| name | agent-proxy |
| description | Use when adding normalized progress stages for long-running agents, LLM calls, hosted search, tool loops, reasoning streams, provider queues, retries, cancellation, and SSE operation UX. |
Agent Proxy
Use this skill to make long-running agent and LLM work observable without pretending to know more than the provider reveals.
Standard
Every foreground long-running operation should expose a plain operation object:
type OperationView = {
id: string
kind: string
status: "running" | "done" | "error" | "cancelled" | "timeout"
startedAt: number
estimateMs: number
cancellable: boolean
stages: OperationStage[]
}
Every provider or workflow should emit normalized events:
type NormalizedProviderEvent =
| { type: "stage", stage: OperationStage }
| { type: "reasoning", delta: string }
| { type: "delta", delta: string }
| { type: "done" }
| { type: "error", error: Error }
Provider Mapping
Prefer real provider events over synthetic timers.
- OpenAI Responses: map
response.created, response.in_progress, response.web_search_call.*, response.output_item.added/done, reasoning deltas, output text deltas, annotations, completed, and failed.

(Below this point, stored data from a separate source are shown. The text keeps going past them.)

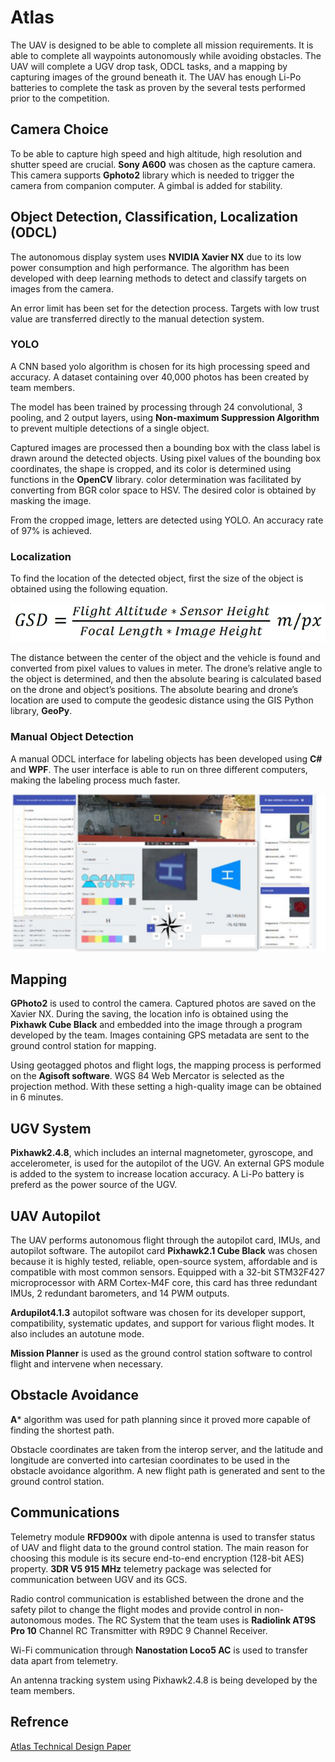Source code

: # Atlas
The UAV is designed to be able to complete all mission requirements. It is able to complete all waypoints autonomously while avoiding obstacles. The UAV will complete a UGV drop task, ODCL tasks, and a mapping by capturing images of the ground beneath it. The UAV has enough Li-Po batteries to complete the task as proven by the several tests performed prior to the competition.
## Camera Choice
To be able to capture high speed and high altitude, high resolution and shutter speed are crucial. **Sony A600** was chosen as the capture camera. This camera supports **Gphoto2** library which is needed to trigger the camera from companion computer. A gimbal is added for stability.
## Object Detection, Classification, Localization (ODCL)
The autonomous display system uses **NVIDIA Xavier NX** due to its low power consumption and high performance. The algorithm has been developed with deep learning methods to detect and classify targets on images from the camera.

An error limit has been set for the detection process. Targets with low trust value are transferred directly to the manual detection system.
### YOLO
A CNN based yolo algorithm is chosen for its high processing speed and accuracy. A dataset containing over 40,000 photos has been created by team members. 

The model has been trained by processing through 24 convolutional, 3 pooling, and 2 output layers, using **Non-maximum Suppression Algorithm** to prevent multiple detections of a single object. 

Captured images are processed then a bounding box with the class label is drawn around the detected objects. Using pixel values of the bounding box coordinates, the shape is cropped, and its color is determined using functions in the **OpenCV** library. color determination was facilitated by converting from BGR color space to HSV. The desired color is obtained by masking the image.

From the cropped image, letters are detected using YOLO. An accuracy rate of 97% is achieved.
### Localization
To find the location of the detected object, first the size of the object is obtained using the following equation.

![Alt text](https://github.com/AhmedSaleh627/Eagles_MegaProject/blob/bee0bf4a2aa8283f6ad14b4b5907402e951ed577/Task4/ATLAS/Atlas%20pictures/Picture1.png)

The distance between the center of the object and the vehicle is found and converted from pixel values to values in meter. The drone’s relative angle to the object is determined, and then the absolute bearing is calculated based on the drone and object’s positions. The absolute bearing and drone’s location are used to compute the geodesic distance using the GIS Python library, **GeoPy**.
### Manual Object Detection
A manual ODCL interface for labeling objects has been developed using **C#** and **WPF**. The user interface is able to run on three different computers, making the labeling process much faster. 

![Alt text](https://github.com/AhmedSaleh627/Eagles_MegaProject/blob/bee0bf4a2aa8283f6ad14b4b5907402e951ed577/Task4/ATLAS/Atlas%20pictures/Picture2.png)

## Mapping
**GPhoto2** is used to control the camera. Captured photos are saved on the Xavier NX. During the saving, the location info is obtained using the **Pixhawk Cube Black** and embedded into the image through a program developed by the team. Images containing GPS metadata are sent to the ground control station for mapping.

Using geotagged photos and flight logs, the mapping process is performed on the **Agisoft software**. WGS 84 Web Mercator is selected as the projection method. With these setting a high-quality image can be obtained in 6 minutes.
## UGV System
**Pixhawk2.4.8**, which includes an internal magnetometer, gyroscope, and accelerometer, is used for the autopilot of the UGV. An external GPS module is added to the system to increase location accuracy. A Li-Po battery is preferd as the power source of the UGV.

## UAV Autopilot
The UAV performs autonomous flight through the autopilot card, IMUs, and autopilot software. The autopilot card **Pixhawk2.1 Cube Black** was chosen because it is highly tested, reliable, open-source system, affordable and is compatible with most common sensors. Equipped with a 32-bit STM32F427 microprocessor with ARM Cortex-M4F core, this card has three redundant IMUs, 2 redundant barometers, and 14 PWM outputs.

**Ardupilot4.1.3** autopilot software was chosen for its developer support, compatibility, systematic updates, and support for various flight modes. It also includes an autotune mode.

**Mission Planner** is used as the ground control station software to control flight and intervene when necessary.
## Obstacle Avoidance
**A*** algorithm was used for path planning since it proved more capable of finding the shortest path.

Obstacle coordinates are taken from the interop server, and the latitude and longitude are converted into cartesian coordinates to be used in the obstacle avoidance algorithm. A new flight path is generated and sent to the ground control station.
## Communications
Telemetry module **RFD900x** with dipole antenna is used to transfer status of UAV and flight data to the ground control station. The main reason for choosing this module is its secure end-to-end encryption (128-bit AES) property. **3DR V5 915 MHz** telemetry package was selected for communication between UGV and its GCS.

Radio control communication is established between the drone and the safety pilot to change the flight modes and provide control in non-autonomous modes. The RC System that the team uses is **Radiolink AT9S Pro 10** Channel RC Transmitter with R9DC 9 Channel Receiver.

Wi-Fi communication through **Nanostation Loco5 AC** is used to transfer data apart from telemetry.

An antenna tracking system using Pixhawk2.4.8 is being developed by the team members.
## Refrence
[Atlas Technical Design Paper](https://drive.google.com/file/d/1XPeUINckVp9LRkIWNq1cuhNbRoKhDuqI/view?usp=sharing)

- xAI Responses: use the same Responses-style lifecycle and tool mapping. Prefer
/v1/responses for new xAI work; fall back to Chat Completions only when needed.
- Gemini: map stream connection,
part.thought, first visible part.text, usage metadata, grounding metadata, URL context metadata, function calls, code execution parts, finish warnings, and errors.
- Featherless and OpenAI-compatible Chat Completions: map stream connection, first reasoning delta, inline
<think> blocks if present, first visible content delta, usage chunks, finish reasons, and errors.
- App-owned tool loops: emit explicit stages before tool invocation, after tool result, before synthesis, on retry, and on save/apply.
Use heartbeats only when no real provider event has arrived for a quiet interval such as 8-15 seconds.
Implementation Steps
- Add
agent-proxy-kit.
- Create a provider stage tracker with
{ provider, model, startedAt }.
- Emit
stage events to the frontend via SSE, WebSocket, or your existing stream protocol.
- Append stage events into the active operation state.
- Render elapsed time, rough estimate, latest stage, cancel button, and expandable history.
- Thread
AbortSignal from the browser to the server and into provider fetch/SDK calls.
- Log sanitized lifecycle events: start, stage, done, error, cancel.
- Test provider-event mapping and cancellation separately from live provider calls.
UX Rules
Disable only controls that would duplicate or corrupt the operation. Let users inspect previous results, browse old variants, open developer logs, and cancel while new work is running.
Do not show a stage for every token. Emit meaningful stages: submitted, connected, reasoning started, first visible token, hosted tool/search state, usage received, retry/fallback, completed.
Never store raw prompts, replies, or private content in server logs just to power progress. Stage labels and previews should be structural and sanitized.